The $137 million nonprofit M-1 Rail effort is seeking a company to design, engineer and manufacture six streetcars for use on the 3.2-mile grade-level rail loop that will be constructed over the next two years on Detroit’s Woodward Avenue between Baltimore and Congress streets.
The system is projected to be operating for paying passengers by February 2016, according to the request-for-proposal.
The bids are due Oct. 21, and the winner will be selected on Oct. 28. Contract negotiations are slated to begin Oct. 31, and the deal is scheduled to proceed by Dec. 1.
The first streetcars would be delivered between 18 and 24 months later. The contract calls for only new vehicles and forbids refurbished streetcars.
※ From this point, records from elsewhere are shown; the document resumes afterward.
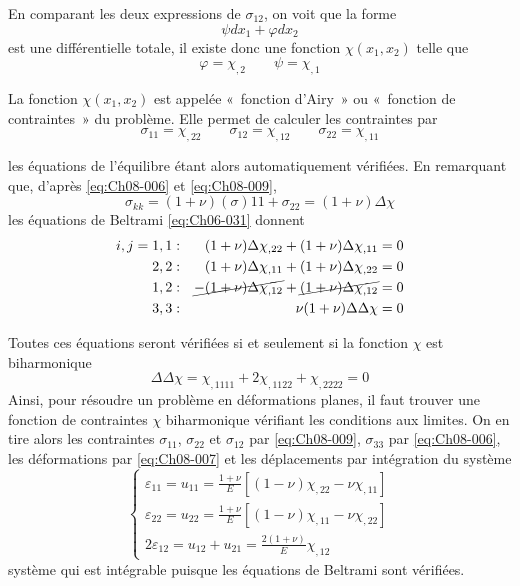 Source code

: En comparant les deux expressions de $\sigma_{12}$, on voit que la forme 
\begin{equation*}
\psi dx_1 + \varphi dx_2
\end{equation*}
est une différentielle totale, il existe donc une fonction $\chi(x_1,x_2)$ telle que 
\begin{equation*}
\varphi=\chi_{,2} \qquad \psi=\chi_{,1}
\end{equation*}

La fonction $\chi(x_1,x_2)$ est appelée «~fonction d'Airy~» ou «~fonction de contraintes~» du problème. 
Elle permet de calculer les contraintes par 
\begin{equation}
\sigma_{11}=\chi_{,22} \qquad \sigma_{12}=\chi_{,12} \qquad \sigma_{22}=\chi_{,11}
    \label{eq:Ch08-009}
\end{equation}

les équations de l'équilibre étant alors automatiquement vérifiées. 
En remarquant que, d'après \eqref{eq:Ch08-006} et \eqref{eq:Ch08-009}, 
\begin{equation}
\sigma_{kk}=(1+\nu)(\sigma){11}+\sigma_{22}=(1+\nu)\Delta\chi
\label{eq:Ch08-010}
\end{equation}
les équations de Beltrami \eqref{eq:Ch06-031} donnent 
\begin{equation}
  \begin{aligned}
  i,j = 1,1 & : &  (1+\nu) \Delta\chi_{,22} + (1+\nu) \Delta\chi_{,11}=0 \\
        2,2 & : &  (1+\nu) \Delta\chi_{,11} + (1+\nu) \Delta\chi_{,22}=0 \\ 
        1,2 & : & \cancel{-(1+\nu) \Delta\chi_{,12}} + \cancel{(1+\nu) \Delta\chi_{,12}}=0 \\
        3,3 & : & \nu(1+\nu) \Delta\Delta\chi = 0 \\
  \end{aligned}
\label{eq:Ch08-011}
\end{equation}

Toutes ces équations seront vérifiées si et seulement si la fonction $\chi$ est biharmonique 
\begin{equation}
\Delta\Delta\chi=\chi_{,1111}+2\chi_{,1122}+\chi_{,2222}=0
\label{eq:Ch08-012}
\end{equation}
Ainsi, pour résoudre un problème en déformations planes, il faut trouver une fonction de contraintes $\chi$ biharmonique vérifiant les conditions aux limites. 
On en tire alors les contraintes $\sigma_{11}$, $\sigma_{22}$ et $\sigma_{12}$ par \eqref{eq:Ch08-009}, $\sigma_{33}$ par \eqref{eq:Ch08-006}, les déformations par \eqref{eq:Ch08-007} et les déplacements par intégration du système 
\begin{equation}
  \begin{cases}
  \varepsilon_{11}=u_{11}=\frac{1+\nu}{E}[(1-\nu)\chi_{,22}-\nu\chi_{,11}] \\
  \varepsilon_{22}=u_{22}=\frac{1+\nu}{E}[(1-\nu)\chi_{,11}-\nu\chi_{,22}] \\
  2\varepsilon_{12}=u_{12}+u_{21}=\frac{2(1+\nu)}{E}\chi_{,12}
  \end{cases}
\label{eq:Ch08-013}
\end{equation}
système qui est intégrable puisque les équations de Beltrami sont vérifiées.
Streetcars typically cost between $2 million and $6 million apiece, depending on size and options, and multi-vehicle orders usually include payment for spare parts and other ancillary costs.
Under “Buy America” requirements triggered by M-1’s use of federal money, the streetcars must be at least 60 percent manufactured domestically.
The streetcars will serve 11 stops and travel at an average speed of 35 mph, mixed with traffic largely in the center lanes of Woodward.
“The vehicle shall be a double articulated, modern urban streetcar with contemporary styling,” the bid document said.
M-1 is seeking low-floor streetcars that can operate off of an aerial electrical wire system, with wheelchair access, heat and air-conditioning, and operator cabs at either end of the car.
The streetcars, expected to seat 60 people with room for 120 more standing, will be up to 25 meters long.
Technically, M-1 Rail won’t actually own the streetcars.
Another entity, called M-2 Rail, was created to own the system to satisfy requirements of the federal government’s complex New Market Tax Credit formula. Such credits are part of M-1’s public-private-foundation funding plan to pay for the system.
M-1 laid out the creation of M-2 in a 2012 report to the U.S. Department of Transportation: “An affiliate of M-1 Rail (a Qualified Low-Income Community Business, or QALICB, referred to as M-2) will be created in order to construct and acquire the project facilities and equipment. M-2 will own all project assets for tax purposes.”
The U.S. Department of Treasury‘s New Market Tax Credit program annually awards credits against federal income taxes for qualified organizations that invest in low-income communities. Those seeking such credits must apply for them annually.
The model used in an M1 report to the federal government was the Siemens S-70 Ultrashort, manufactured by Germany’s Siemens AG.
The M-1 streetcar RFP represents the latest step in a series of major contracts that will be awarded to make the light rail line a reality.
Other M-1 project bids already awarded include San Francisco-based URS Corp. to do design work and Kansas City-based HNTB Corp. to act as owner’s representative on the project.
On July 30, Alameda, Calif.-based civil construction firm Stacy and Witbeck Inc., which has built 17 transit systems, was awarded the project’s construction manager and general contractor bids from a pool of five companies.
Detroit-based White Construction Co. has been subcontracted by Stacy and Witbeck to work on the project.
Future M-1 bids will include an estimated $9.5 million for construction of a vehicle storage and maintenance facility, and a contract for a private-sector vendor to operate and maintain the streetcar system at an estimated $5.5 million annually.